Partner Insight: The Dividend Deluge

Dividend investing has gained prominence, and it’s essential to navigate this golden period effectively.

clock • 6 min read
Partner Insight: The Dividend Deluge

Back in 2020, I penned an article titled ‘The Dividend Dilemma'. It was the depths of the Covid-induced market selloff; companies were cutting or suspending dividends left, right and centre; and analysts were predicting big cuts to global dividends from which they would take years to recover. I anticipated a fall of around 30%.

Yet for all the cataclysmic predictions, payouts took just one year to bounce back. 2021 was a record-setting year for global dividends at $1.47 trillion, a mark that was subsequently bettered in 2022 and again in 2023. We have now gone from the dividend dilemma to the dividend deluge and, with 2024 predicted to set yet another record at $1.72 trillion, there are no signs of the momentum fading. In addition, share buyback authorizations are also at all-time highs, meaning the picture is clear – companies are returning record amounts of capital to shareholders.

Exhibit 1: Global total annual dividends are climbing (USD, billions)


Source: Janus Henderson Global Dividend Index Report, as of February 29, 2024

The past few years have seen financial markets affected by bouts of volatility caused by factors such as Covid lockdowns, spiking inflation, historically steep interest rate rises and geopolitical tensions. Through all of this, dividends have reinforced that they are typically much less variable than earnings and can provide an important source of total return, regardless of the market environment. They also have a solid track record of keeping pace with inflation, meaning there was less erosion in real terms than we saw in payouts from most other asset classes during the inflationary spike in 2022 and 2023. All in all, the importance of dividends should not be overlooked.

A focus on quality dividend-paying companies

So where does this leave us now?
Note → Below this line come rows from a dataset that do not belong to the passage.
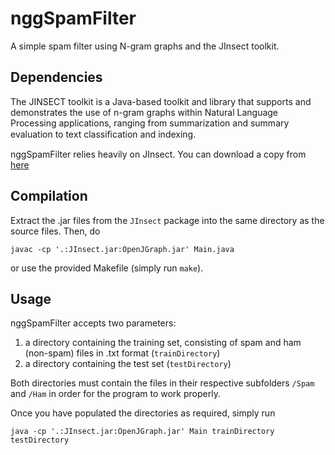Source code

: # nggSpamFilter
A simple spam filter using N-gram graphs and the JInsect toolkit.

## Dependencies
The JINSECT toolkit is a Java-based toolkit and library that supports 
and demonstrates the use of n-gram graphs within Natural Language Processing 
applications, ranging from summarization and summary evaluation to text 
classiﬁcation and indexing.

nggSpamFilter relies heavily on JInsect.
You can download a copy from [here](http://sourceforge.net/projects/jinsect/)

## Compilation
Extract the .jar files from the `JInsect` package into the same directory as the
source files. Then, do

```
javac -cp '.:JInsect.jar:OpenJGraph.jar' Main.java
```

or use the provided Makefile (simply run `make`).


## Usage 
nggSpamFilter accepts two parameters: 
1. a directory containing the training set,
consisting of spam and ham (non-spam) files in .txt format (`trainDirectory`)
2. a directory containing the test set (`testDirectory`)

Both directories must contain the files in their respective 
subfolders `/Spam` and `/Ham` in order for the program to work properly.

Once you have populated the directories as required, simply run 

``` 
java -cp '.:JInsect.jar:OpenJGraph.jar' Main trainDirectory testDirectory
```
Deep value areas of the market, characterized by companies with lower-quality earnings and high debt levels had their day in the sun in 2022. Such rallies tend to be sharp but also short-lived, as was illustrated by the strong comeback in growth stocks through 2023. That said, the growth rally has been very narrowly driven by a handful of US-listed, mega-cap, tech-related names known as the ‘Magnificent 7'. We do not see another sharp value rally on the horizon and would question whether the narrow market leadership seen recently can continue over the longer term.  

Instead, we believe a focus on ‘quality' dividend paying companies with strong balance sheets and high returns on equity can be a powerful factor over time. As shown in Exhibit 2, the top quintile of companies, based on quality within the MSCI All Country World Index, has significantly outperformed the wider market over time.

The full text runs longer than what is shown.